-- AIM OF THE EXERCISE --
Copy all lines in the data that contain the string "denoted".

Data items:
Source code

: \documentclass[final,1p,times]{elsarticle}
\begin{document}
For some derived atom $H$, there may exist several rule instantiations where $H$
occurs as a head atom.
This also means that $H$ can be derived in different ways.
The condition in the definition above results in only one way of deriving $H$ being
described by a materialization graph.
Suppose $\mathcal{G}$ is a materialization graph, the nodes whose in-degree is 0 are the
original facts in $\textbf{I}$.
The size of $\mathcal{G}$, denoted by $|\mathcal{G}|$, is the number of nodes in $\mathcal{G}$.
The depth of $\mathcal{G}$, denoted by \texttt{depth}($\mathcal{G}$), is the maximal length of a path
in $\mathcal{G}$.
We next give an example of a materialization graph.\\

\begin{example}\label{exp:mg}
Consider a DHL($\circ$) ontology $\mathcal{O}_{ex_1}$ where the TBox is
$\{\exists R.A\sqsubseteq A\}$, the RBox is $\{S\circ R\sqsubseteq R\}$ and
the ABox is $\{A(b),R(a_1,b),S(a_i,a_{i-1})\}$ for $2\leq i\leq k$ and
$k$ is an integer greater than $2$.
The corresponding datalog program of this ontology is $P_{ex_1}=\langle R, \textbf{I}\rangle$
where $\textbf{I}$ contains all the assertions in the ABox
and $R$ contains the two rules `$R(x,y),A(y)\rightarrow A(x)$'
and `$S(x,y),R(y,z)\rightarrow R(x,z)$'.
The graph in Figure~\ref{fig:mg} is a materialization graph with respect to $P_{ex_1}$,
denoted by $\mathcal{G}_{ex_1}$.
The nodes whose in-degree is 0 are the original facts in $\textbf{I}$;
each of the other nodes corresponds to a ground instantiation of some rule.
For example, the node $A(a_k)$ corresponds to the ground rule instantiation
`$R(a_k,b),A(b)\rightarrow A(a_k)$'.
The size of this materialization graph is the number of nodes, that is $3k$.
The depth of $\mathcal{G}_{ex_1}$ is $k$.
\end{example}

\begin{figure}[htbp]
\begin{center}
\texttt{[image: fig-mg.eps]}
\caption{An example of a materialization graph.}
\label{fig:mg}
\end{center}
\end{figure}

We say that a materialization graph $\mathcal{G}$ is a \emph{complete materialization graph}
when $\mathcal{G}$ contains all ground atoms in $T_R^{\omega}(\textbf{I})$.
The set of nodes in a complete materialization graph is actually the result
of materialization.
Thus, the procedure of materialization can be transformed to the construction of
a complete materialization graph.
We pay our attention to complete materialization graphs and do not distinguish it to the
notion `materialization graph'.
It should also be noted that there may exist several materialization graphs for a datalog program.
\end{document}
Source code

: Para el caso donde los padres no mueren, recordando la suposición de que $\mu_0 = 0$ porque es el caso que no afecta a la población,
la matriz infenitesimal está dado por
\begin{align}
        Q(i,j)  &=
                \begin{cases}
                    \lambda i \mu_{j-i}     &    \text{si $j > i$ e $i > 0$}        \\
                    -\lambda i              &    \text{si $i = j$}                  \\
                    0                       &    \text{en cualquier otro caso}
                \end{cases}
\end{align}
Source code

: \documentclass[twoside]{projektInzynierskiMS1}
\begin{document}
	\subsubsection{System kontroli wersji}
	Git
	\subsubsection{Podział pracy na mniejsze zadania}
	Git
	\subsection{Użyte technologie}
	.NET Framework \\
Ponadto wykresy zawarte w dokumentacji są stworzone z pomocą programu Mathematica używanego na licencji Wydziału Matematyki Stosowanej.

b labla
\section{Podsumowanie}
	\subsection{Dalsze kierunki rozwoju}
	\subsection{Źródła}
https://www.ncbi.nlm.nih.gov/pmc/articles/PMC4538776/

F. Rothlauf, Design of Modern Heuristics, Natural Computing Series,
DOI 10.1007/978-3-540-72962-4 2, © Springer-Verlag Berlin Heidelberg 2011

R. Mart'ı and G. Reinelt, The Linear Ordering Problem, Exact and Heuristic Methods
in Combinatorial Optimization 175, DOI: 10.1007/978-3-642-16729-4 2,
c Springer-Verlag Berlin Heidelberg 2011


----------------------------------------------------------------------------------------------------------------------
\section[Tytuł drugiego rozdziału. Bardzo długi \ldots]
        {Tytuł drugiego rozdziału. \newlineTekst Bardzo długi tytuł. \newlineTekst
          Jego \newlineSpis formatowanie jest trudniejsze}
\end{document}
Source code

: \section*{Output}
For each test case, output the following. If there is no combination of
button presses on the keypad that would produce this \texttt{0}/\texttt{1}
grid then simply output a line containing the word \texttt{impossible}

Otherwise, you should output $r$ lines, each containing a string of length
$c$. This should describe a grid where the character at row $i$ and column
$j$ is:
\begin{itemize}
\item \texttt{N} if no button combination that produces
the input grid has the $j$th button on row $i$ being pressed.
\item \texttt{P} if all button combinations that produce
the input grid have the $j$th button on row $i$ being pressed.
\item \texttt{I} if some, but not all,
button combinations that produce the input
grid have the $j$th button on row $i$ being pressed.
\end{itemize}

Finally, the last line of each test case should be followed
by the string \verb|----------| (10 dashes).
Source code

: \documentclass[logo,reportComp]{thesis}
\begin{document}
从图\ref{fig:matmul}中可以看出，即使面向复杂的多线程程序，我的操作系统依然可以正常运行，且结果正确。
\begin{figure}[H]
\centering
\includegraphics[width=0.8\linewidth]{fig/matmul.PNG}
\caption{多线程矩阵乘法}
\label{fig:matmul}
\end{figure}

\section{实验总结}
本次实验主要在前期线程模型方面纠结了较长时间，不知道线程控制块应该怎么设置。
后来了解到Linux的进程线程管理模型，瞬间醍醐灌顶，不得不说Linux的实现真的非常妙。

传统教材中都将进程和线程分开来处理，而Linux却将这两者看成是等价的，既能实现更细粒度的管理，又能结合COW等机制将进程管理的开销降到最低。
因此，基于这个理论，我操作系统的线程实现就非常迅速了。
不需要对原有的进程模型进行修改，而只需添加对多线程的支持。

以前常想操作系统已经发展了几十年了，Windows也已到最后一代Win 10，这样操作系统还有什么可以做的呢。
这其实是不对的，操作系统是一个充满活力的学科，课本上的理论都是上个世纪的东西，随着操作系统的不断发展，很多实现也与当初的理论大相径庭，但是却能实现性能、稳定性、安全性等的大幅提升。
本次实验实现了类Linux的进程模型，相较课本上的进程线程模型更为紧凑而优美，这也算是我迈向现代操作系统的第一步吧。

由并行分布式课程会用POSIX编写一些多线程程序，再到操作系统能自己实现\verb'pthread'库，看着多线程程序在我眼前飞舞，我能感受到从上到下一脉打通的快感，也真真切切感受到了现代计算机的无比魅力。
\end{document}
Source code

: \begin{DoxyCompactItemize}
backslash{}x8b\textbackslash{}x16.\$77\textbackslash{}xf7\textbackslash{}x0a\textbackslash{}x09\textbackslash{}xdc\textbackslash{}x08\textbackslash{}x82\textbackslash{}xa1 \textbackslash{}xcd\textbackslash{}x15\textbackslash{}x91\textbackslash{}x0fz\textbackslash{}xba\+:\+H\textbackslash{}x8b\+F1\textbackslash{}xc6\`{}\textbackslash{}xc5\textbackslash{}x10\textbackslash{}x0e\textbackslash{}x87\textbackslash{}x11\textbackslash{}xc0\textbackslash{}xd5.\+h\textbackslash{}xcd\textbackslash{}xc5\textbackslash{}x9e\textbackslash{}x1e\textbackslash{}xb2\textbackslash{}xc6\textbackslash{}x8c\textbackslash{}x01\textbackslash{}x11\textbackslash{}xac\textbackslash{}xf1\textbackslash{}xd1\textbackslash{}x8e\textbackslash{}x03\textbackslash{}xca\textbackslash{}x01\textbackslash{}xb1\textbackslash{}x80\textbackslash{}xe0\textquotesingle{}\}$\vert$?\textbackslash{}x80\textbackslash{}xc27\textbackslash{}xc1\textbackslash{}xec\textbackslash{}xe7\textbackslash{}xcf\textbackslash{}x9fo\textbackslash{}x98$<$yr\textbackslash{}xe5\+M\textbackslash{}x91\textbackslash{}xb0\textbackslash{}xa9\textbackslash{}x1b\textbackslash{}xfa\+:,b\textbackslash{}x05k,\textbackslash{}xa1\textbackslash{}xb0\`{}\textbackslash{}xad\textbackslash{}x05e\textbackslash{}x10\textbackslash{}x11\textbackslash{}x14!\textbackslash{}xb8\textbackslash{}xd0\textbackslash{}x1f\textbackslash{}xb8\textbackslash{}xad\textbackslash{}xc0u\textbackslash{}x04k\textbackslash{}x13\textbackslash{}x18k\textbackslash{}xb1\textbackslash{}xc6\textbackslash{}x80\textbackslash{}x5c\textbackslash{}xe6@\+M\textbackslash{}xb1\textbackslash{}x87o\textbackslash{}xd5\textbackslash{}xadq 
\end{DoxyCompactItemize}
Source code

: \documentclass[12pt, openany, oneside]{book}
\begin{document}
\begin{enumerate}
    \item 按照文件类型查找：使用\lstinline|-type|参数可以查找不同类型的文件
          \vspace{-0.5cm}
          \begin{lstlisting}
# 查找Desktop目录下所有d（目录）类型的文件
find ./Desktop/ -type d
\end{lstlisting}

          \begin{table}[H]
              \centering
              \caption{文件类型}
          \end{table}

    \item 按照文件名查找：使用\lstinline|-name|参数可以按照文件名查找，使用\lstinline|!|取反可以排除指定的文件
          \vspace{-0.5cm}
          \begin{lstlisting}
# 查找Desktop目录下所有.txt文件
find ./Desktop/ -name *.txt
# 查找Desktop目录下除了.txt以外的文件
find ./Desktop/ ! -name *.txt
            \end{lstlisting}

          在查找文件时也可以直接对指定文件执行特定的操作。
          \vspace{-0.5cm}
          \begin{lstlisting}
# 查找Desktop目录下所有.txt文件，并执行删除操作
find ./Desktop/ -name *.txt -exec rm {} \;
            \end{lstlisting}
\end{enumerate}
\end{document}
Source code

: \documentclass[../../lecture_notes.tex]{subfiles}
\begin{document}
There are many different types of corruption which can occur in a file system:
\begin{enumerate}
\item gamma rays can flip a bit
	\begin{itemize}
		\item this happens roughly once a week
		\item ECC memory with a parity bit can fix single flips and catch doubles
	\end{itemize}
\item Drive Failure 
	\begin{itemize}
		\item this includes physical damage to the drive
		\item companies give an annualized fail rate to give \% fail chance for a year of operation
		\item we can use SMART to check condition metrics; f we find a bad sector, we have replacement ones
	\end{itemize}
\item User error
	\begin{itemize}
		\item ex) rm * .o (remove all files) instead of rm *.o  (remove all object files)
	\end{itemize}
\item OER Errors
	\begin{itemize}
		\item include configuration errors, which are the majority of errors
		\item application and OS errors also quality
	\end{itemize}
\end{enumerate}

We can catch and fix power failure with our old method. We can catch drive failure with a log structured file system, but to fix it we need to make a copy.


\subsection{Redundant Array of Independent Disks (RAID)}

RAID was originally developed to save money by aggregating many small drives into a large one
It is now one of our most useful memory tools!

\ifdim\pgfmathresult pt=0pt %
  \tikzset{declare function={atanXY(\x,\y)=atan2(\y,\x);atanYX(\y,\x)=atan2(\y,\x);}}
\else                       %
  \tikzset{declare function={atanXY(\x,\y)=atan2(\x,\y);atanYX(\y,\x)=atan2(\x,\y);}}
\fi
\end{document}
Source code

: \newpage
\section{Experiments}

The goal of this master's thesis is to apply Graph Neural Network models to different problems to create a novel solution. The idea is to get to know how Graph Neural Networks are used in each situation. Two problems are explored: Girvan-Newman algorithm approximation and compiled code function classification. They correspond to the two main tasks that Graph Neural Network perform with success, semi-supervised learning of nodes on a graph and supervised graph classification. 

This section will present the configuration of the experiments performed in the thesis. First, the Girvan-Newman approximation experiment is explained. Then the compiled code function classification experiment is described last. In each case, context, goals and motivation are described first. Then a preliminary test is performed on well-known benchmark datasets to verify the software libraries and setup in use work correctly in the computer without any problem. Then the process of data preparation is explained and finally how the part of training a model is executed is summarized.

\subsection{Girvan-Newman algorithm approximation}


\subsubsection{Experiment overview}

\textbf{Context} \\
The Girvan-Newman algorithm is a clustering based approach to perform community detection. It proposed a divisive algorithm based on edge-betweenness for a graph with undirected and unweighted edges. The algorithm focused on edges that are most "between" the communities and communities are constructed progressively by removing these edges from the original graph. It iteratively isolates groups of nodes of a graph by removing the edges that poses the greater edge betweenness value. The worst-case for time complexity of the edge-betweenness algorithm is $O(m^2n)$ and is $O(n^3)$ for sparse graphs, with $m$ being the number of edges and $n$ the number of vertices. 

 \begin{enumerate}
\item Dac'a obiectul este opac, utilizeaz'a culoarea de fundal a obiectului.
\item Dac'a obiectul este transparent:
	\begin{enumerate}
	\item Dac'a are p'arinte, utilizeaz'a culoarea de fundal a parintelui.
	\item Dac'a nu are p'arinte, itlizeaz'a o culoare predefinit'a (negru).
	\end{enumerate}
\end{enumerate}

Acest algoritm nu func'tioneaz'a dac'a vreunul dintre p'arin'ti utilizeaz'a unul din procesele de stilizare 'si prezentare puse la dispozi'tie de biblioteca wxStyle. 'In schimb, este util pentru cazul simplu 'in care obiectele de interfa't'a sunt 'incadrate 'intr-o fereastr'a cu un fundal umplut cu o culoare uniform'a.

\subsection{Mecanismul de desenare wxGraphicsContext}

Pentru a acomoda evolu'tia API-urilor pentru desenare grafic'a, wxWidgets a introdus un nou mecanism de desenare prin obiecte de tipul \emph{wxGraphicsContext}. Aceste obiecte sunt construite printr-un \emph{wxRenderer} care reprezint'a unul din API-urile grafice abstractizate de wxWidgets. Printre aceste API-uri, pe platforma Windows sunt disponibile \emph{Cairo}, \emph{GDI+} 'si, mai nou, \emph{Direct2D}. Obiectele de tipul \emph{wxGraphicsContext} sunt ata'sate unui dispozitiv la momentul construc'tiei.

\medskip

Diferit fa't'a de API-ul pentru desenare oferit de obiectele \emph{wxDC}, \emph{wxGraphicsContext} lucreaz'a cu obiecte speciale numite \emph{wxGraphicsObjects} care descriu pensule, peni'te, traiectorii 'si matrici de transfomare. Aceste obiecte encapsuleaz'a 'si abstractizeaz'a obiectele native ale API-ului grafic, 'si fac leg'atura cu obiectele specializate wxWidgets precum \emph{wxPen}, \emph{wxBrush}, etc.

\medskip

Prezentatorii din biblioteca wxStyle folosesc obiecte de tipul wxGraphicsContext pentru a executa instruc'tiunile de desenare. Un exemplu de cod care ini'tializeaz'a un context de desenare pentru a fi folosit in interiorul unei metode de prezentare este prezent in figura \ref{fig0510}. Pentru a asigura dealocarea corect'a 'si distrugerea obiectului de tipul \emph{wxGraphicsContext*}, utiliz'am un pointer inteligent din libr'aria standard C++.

-- SOLUTION TO THIS EXERCISE --
The size of $\mathcal{G}$, denoted by $|\mathcal{G}|$, is the number of nodes in $\mathcal{G}$.
The depth of $\mathcal{G}$, denoted by \texttt{depth}($\mathcal{G}$), is the maximal length of a path
denoted by $\mathcal{G}_{ex_1}$.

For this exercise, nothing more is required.